▶ _Task instructions_
Only the lines with "worse" in them need to be copied from the listing.

▶ _The data_
+ + + + + + +

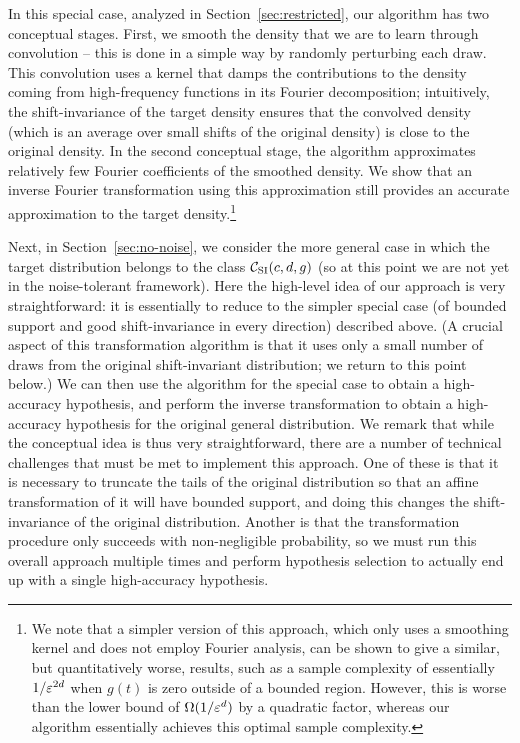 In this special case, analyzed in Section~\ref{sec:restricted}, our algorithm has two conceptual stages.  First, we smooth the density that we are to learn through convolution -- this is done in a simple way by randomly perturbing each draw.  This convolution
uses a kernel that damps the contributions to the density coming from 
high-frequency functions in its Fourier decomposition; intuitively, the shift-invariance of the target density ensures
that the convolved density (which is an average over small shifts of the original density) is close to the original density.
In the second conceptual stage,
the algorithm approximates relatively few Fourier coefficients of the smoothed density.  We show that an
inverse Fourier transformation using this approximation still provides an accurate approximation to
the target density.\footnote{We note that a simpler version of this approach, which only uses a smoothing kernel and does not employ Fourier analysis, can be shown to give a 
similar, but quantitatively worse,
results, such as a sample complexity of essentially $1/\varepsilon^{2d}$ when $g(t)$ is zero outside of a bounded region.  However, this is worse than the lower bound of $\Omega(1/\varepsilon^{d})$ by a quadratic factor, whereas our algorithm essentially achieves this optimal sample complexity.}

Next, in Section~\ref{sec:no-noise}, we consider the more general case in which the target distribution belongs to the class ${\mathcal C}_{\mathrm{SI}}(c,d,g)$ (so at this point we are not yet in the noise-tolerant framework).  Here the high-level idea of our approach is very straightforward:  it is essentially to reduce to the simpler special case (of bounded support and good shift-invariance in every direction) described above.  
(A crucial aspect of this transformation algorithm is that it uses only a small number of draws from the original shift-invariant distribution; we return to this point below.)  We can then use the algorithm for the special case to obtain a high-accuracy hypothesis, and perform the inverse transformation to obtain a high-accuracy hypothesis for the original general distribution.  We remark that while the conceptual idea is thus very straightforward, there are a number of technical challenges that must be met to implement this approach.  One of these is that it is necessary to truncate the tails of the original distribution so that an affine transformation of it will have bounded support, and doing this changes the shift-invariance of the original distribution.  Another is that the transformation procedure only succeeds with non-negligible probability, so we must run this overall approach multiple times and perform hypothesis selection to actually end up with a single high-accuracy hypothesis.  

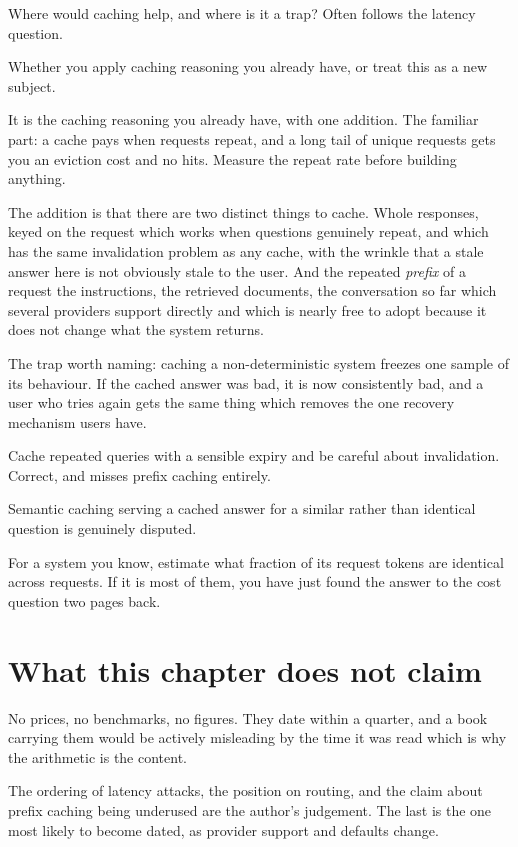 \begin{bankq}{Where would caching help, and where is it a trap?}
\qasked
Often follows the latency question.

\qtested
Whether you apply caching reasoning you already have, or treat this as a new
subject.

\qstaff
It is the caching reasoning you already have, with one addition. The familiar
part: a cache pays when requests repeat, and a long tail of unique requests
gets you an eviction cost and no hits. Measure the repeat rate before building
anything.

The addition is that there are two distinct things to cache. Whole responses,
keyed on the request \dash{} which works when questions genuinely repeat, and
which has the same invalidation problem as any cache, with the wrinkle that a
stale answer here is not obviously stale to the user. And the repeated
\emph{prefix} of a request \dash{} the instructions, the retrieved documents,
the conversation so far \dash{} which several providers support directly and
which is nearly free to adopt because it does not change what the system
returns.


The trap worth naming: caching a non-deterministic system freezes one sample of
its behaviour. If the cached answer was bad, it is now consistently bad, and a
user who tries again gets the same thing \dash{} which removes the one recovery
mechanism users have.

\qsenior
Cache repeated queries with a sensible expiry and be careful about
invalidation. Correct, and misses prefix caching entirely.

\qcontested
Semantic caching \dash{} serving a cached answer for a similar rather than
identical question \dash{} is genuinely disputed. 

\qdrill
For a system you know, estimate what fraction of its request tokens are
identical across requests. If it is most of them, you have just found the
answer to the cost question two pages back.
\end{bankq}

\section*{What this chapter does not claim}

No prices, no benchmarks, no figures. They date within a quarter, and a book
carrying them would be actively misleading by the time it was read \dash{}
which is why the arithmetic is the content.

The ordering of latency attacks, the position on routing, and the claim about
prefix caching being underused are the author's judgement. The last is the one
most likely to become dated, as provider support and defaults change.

+ + + + + + +

▶ _Expected answer_
similar, but quantitatively worse,
results, such as a sample complexity of essentially $1/\varepsilon^{2d}$ when $g(t)$ is zero outside of a bounded region.  However, this is worse than the lower bound of $\Omega(1/\varepsilon^{d})$ by a quadratic factor, whereas our algorithm essentially achieves this optimal sample complexity.}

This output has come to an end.